In short: even as everyone was rushing to jump on the ESG bandwagon in hopes of boosting “virtuous” investing money, virtually none of the so-called ESG funds were actually investing in.. drumroll… ESG. In fact, it turns out that most ESG funds were in fact nothing more than a portfolio of some of the highest momentum and biggest buyback names, and since the wave of passive investing was being allocated disproportionately to ESG, it helped boost those stocks even if they had nothing to do with ESG at all!

Just a few days later, in the first sign that Wall Street’s latest bout of epic hypocrisy was about to be exposed, Bloomberg reported that “the Securities and Exchange Commission wanted to know whether money managers are engaging in false advertising by saying funds are devoted to doing good when the reality is much murkier.”

… the SEC asked whether ESG products should have to follow existing rules that require a fund’s name to broadly match what it invests in. For instance, a fund that includes “stocks” in its name generally has to have at least 80% of its portfolio in equities.

Additionally, on ESG, the SEC asked for comment on issues including whether:

  • The rule for naming funds should apply to ESG or sustainable products?
  • Investors are relying on these terms to understand funds’ strategies?
  • There should be specific requirements that funds must adhere to in order to call their investments ESG or sustainable?

Fast forward to today when the SEC may also want to look into performance criteria as well.

The reason:  Six of the 10 biggest “ESG-focused” U.S. mutual funds – with such “ESG” holdings as Microsoft, Alphabet, Apple, Accenture, Procter & Gamble, and – of course – JPMorgan, posted bigger losses than the Standard & Poor’s 500 Index this year as the Covid-19 outbreak roiled global markets.

The worst performer was the $2.6 billion Parnassus Endeavor Fund, which has lost 29.1% through Friday, compared with the S&P 500’s 22.6% decline.
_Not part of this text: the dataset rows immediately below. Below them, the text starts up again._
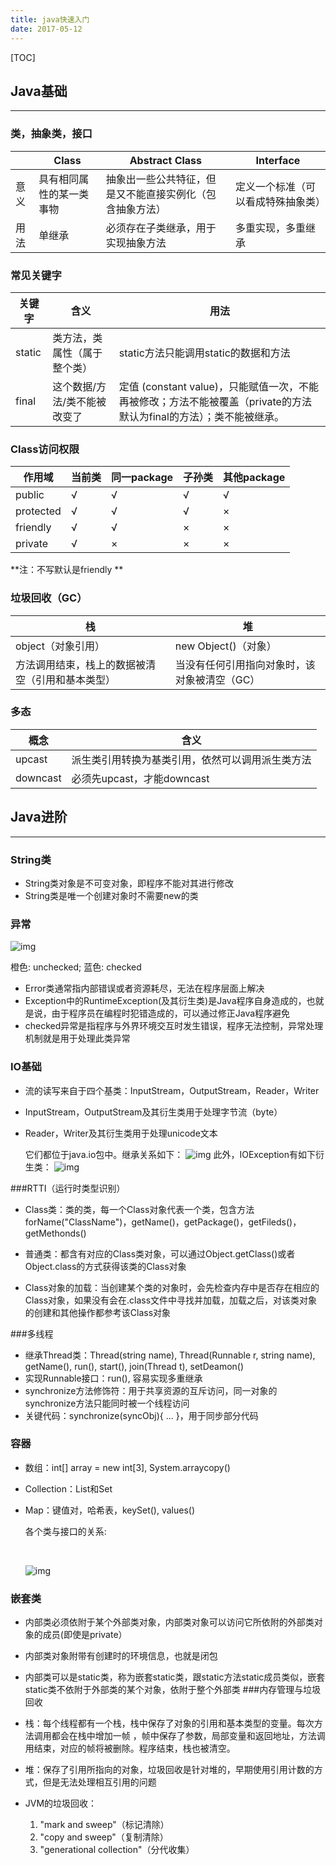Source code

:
 ```yaml
---
title: java快速入门
date: 2017-05-12
---
```


[TOC]

## Java基础

***

### 类，抽象类，接口

|      | Class        | Abstract Class               | Interface         |
| ---- | ------------ | ---------------------------- | ----------------- |
| 意义   | 具有相同属性的某一类事物 | 抽象出一些公共特征，但是又不能直接实例化（包含抽象方法） | 定义一个标准（可以看成特殊抽象类） |
| 用法   | 单继承          | 必须存在子类继承，用于实现抽象方法            | 多重实现，多重继承         |

### 常见关键字	

| 关键字    | 含义              | 用法                                       |
| ------ | --------------- | ---------------------------------------- |
| static | 类方法，类属性（属于整个类）  | static方法只能调用static的数据和方法                 |
| final  | 这个数据/方法/类不能被改变了 | 定值 (constant value)，只能赋值一次，不能再被修改；方法不能被覆盖（private的方法默认为final的方法）；类不能被继承。 |

### Class访问权限

| 作用域       | 当前类  | 同一package | 子孙类  | 其他package |
| --------- | ---- | --------- | ---- | --------- |
| public    | √    | √         | √    | √         |
| protected | √    | √         | √    | ×         |
| friendly  | √    | √         | ×    | ×         |
| private   | √    | ×         | ×    | ×         |

**注：不写默认是friendly **

### 垃圾回收（GC）

| 栈                        | 堆                       |
| ------------------------ | ----------------------- |
| object（对象引用）             | new Object()（对象）        |
| 方法调用结束，栈上的数据被清空（引用和基本类型） | 当没有任何引用指向对象时，该对象被清空（GC） |

### 多态

| 概念       | 含义                       |
| -------- | ------------------------ |
| upcast   | 派生类引用转换为基类引用，依然可以调用派生类方法 |
| downcast | 必须先upcast，才能downcast     |

## Java进阶

------

### String类

- String类对象是不可变对象，即程序不能对其进行修改
- String类是唯一个创建对象时不需要new的类 

### 异常

![img](http://images.cnitblog.com/blog/413416/201304/09015838-44b97618e1c84db6be54d72c77ababb9.png)

橙色: unchecked; 蓝色: checked

- Error类通常指内部错误或者资源耗尽，无法在程序层面上解决
- Exception中的RuntimeException(及其衍生类)是Java程序自身造成的，也就是说，由于程序员在编程时犯错造成的，可以通过修正Java程序避免
- checked异常是指程序与外界环境交互时发生错误，程序无法控制，异常处理机制就是用于处理此类异常

### IO基础

- 流的读写来自于四个基类：InputStream，OutputStream，Reader，Writer

- InputStream，OutputStream及其衍生类用于处理字节流（byte）

- Reader，Writer及其衍生类用于处理unicode文本

  它们都位于java.io包中。继承关系如下：
  ![img](http://images.cnitblog.com/blog/413416/201304/11095417-95d48adbe5524f09992c842e1aec1065.gif)
  此外，IOException有如下衍生类：
  ![img](http://images.cnitblog.com/blog/413416/201304/11095513-e986539237a94d4e8ff1e45e77c5a1e1.gif)

###RTTI（运行时类型识别）

- Class类：类的类，每一个Class对象代表一个类，包含方法forName("ClassName")，getName()，getPackage()，getFileds()，getMethonds()

- 普通类：都含有对应的Class类对象，可以通过Object.getClass()或者Object.class的方式获得该类的Class对象

- Class对象的加载：当创建某个类的对象时，会先检查内存中是否存在相应的Class对象，如果没有会在.class文件中寻找并加载，加载之后，对该类对象的创建和其他操作都参考该Class对象

###多线程

- 继承Thread类：Thread(string name), Thread(Runnable r, string name), getName(), run(), start(), join(Thread t), setDeamon()
- 实现Runnable接口：run(), 容易实现多重继承
- synchronize方法修饰符：用于共享资源的互斥访问，同一对象的synchronize方法只能同时被一个线程访问
- 关键代码：synchronize(syncObj){ ... }，用于同步部分代码

### 容器

- 数组：int[] array = new int[3], System.arraycopy()

- Collection：List和Set

- Map：键值对，哈希表，keySet(), values()

  各个类与接口的关系:

  ​

  ![img](http://images.cnitblog.com/blog/413416/201304/15203418-c01e434f91fb482b902463bcacbf3f69.png)


### 嵌套类

- 内部类必须依附于某个外部类对象，内部类对象可以访问它所依附的外部类对象的成员(即使是private）

- 内部类对象附带有创建时的环境信息，也就是闭包

- 内部类可以是static类，称为嵌套static类，跟static方法static成员类似，嵌套static类不依附于外部类的某个对象，依附于整个外部类
###内存管理与垃圾回收

- 栈：每个线程都有一个栈，栈中保存了对象的引用和基本类型的变量。每次方法调用都会在栈中增加一帧	，帧中保存了参数，局部变量和返回地址，方法调用结束，对应的帧将被删除。程序结束，栈也被清空。


- 堆：保存了引用所指向的对象，垃圾回收是针对堆的，早期使用引用计数的方式，但是无法处理相互引用的问题
- JVM的垃圾回收：
  1. "mark and sweep"（标记清除）
  2. "copy and sweep"（复制清除）
  3. "generational collection"（分代收集）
The fund with the least losses was the $3.6 billion Calvert Equity Fund, which was down 16% .

As Bloomberg notes, that ESG stalwart Macroclimate pardon Microsoft were among the top picks for the Calvert Equity in the past year, according to fund manager Joe Hudepohl.
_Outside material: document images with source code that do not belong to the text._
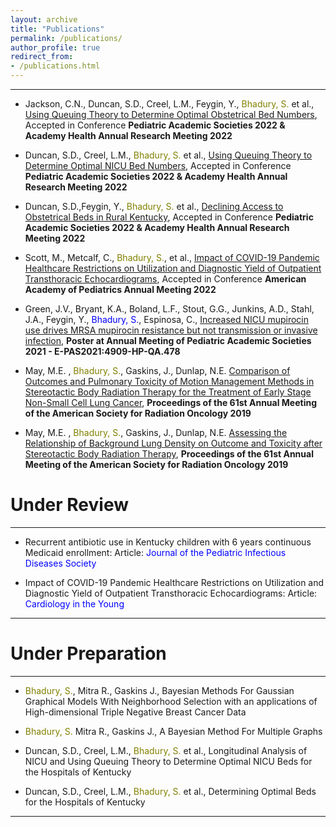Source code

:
 ```yaml
---
layout: archive
title: "Publications"
permalink: /publications/
author_profile: true
redirect_from: 
- /publications.html
---
```


--- 




* <span style="text-align: justify"> Jackson, C.N., Duncan, S.D., Creel, L.M., Feygin, Y., <span style ="color:olive">Bhadury, S.</span> et al., <span style ="color:blue"> [Using Queuing Theory to Determine Optimal Obstetrical Bed Numbers](https://academyhealth.confex.com/academyhealth/2022arm/meetingapp.cgi/Paper/53422)</span>, Accepted in Conference **Pediatric Academic Societies 2022 & Academy Health Annual Research Meeting 2022** </span>

*  <span style="text-align: justify"> Duncan, S.D., Creel, L.M., <span style ="color:olive">Bhadury, S.</span> et al., <span style ="color:blue"> [Using Queuing Theory to Determine Optimal NICU Bed Numbers](https://academyhealth.confex.com/academyhealth/2022arm/meetingapp.cgi/Paper/53170)</span>, Accepted in Conference **Pediatric Academic Societies 2022 & Academy Health Annual Research Meeting 2022** </span>
  
* <span style="text-align: justify"> Duncan, S.D.,Feygin, Y., <span style ="color:olive">Bhadury, S.</span> et al.,  <span style ="color:blue"> [Declining Access to Obstetrical Beds in Rural Kentucky](https://academyhealth.confex.com/academyhealth/2022arm/meetingapp.cgi/Paper/53463)</span>, Accepted in Conference **Pediatric Academic Societies 2022 & Academy Health Annual Research Meeting 2022** </span>

* <span style="text-align: justify"> Scott, M., Metcalf, C., <span style ="color:olive">Bhadury, S.</span>, et al., <span style ="color:blue"> [Impact of COVID-19 Pandemic Healthcare Restrictions on Utilization and Diagnostic Yield of Outpatient Transthoracic Echocardiograms](https://publications.aap.org/pediatrics/article/149/1/338/185976)</span>, Accepted in Conference **American Academy of Pediatrics Annual Meeting 2022** </span>

*  <span style="text-align: justify"> Green, J.V., Bryant, K.A., Boland, L.F., Stout, G.G., Junkins, A.D., Stahl, J.A., Feygin, Y., <span style ="color:blue">Bhadury, S.</span>, Espinosa, C.,  <span style ="color:olive"> [Increased NICU mupirocin use drives MRSA mupirocin resistance but not transmission or invasive infection](https://virtual2021.pas-meeting.org/fsPopup.asp?efp=WldIRlFRV1gxNDAzOA&PosterID=365942&rnd=0.5142702&mode=posterinfo)</span>, **Poster at Annual Meeting of Pediatric Academic Societies 2021 - E-PAS2021:4909-HP-QA.478** </span>

* <span style="text-align: justify"> May, M.E. , <span style ="color:olive">Bhadury, S.</span>, Gaskins, J., Dunlap, N.E. <span style ="color:blue"> [Comparison of Outcomes and Pulmonary Toxicity of Motion Management Methods in Stereotactic Body Radiation Therapy for the Treatment of Early Stage Non-Small Cell Lung Cancer](https://www.sciencedirect.com/science/article/pii/S0360301619321960)</span>, **Proceedings of the 61st Annual Meeting of the American Society for Radiation Oncology 2019** </span>

* <span style="text-align: justify">  May, M.E. , <span style ="color:olive">Bhadury, S.</span>, Gaskins, J., Dunlap, N.E. <span style ="color:blue"> [Assessing the Relationship of Background Lung Density on Outcome and Toxicity after Stereotactic Body Radiation Therapy](https://www.sciencedirect.com/science/article/pii/S0360301619300768)</span>, **Proceedings of the 61st Annual Meeting of the American Society for Radiation Oncology 2019** </span>



# Under Review

--- 

* <span style="text-align: justify"> Recurrent antibiotic use in Kentucky children with 6 years continuous Medicaid enrollment: Article: <span style ="color:blue">Journal of the Pediatric Infectious Diseases Society</span> </span>

* <span style="text-align: justify"> Impact of COVID-19 Pandemic Healthcare Restrictions on Utilization and Diagnostic Yield of Outpatient Transthoracic Echocardiograms: Article: <span style ="color:blue">Cardiology in the Young</span> </span>


---

# Under Preparation

---

* <span style="text-align: justify"> <span style ="color:olive">Bhadury, S.</span>, Mitra R., Gaskins J., Bayesian Methods For Gaussian Graphical Models With Neighborhood Selection with an applications of High-dimensional Triple Negative Breast Cancer Data </span>

* <span style="text-align: justify"> <span style ="color:olive">Bhadury, S.</span>  Mitra R., Gaskins J., A Bayesian Method For Multiple Graphs </span>

* <span style="text-align: justify"> Duncan, S.D., Creel, L.M., <span style ="color:olive">Bhadury, S.</span> et al., Longitudinal Analysis of NICU and Using Queuing Theory to Determine Optimal NICU Beds for the Hospitals of Kentucky </span>

* <span style="text-align: justify"> Duncan, S.D., Creel, L.M., <span style ="color:olive">Bhadury, S.</span> et al., Determining Optimal Beds for the Hospitals of Kentucky </span>


---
“Their movement toward the cloud, which is a good growth area, helped as well as being a leader in privacy issues, and they are strong on diversity at the top level too,” he said, adding the usual disclaimer for any investor that has suffered a huge loss, namely that “the fund is a long-term investor and doesn’t focus too much on short-term market gyrations.

And when the fund does start to focus on short-term market gyrations, which usually takes place just as the margin calls start coming in, the fund also tends to demand a bailout. Because, clearly, its Millennial managers were so “good” in investing and collecting their management fee, that their only recourse when their precious “ESG” stocks plunge, is to see a bailout from the Fed.

In short, one can only hope that if nothing else, the coronavirus crisis at least wipes out the virtue signaling quasi-fraud that is ESG, even if it means that sellside desks will be forced to write about fundamental analysis instead of spinning long presentations full of nothing more than poignant bullshit.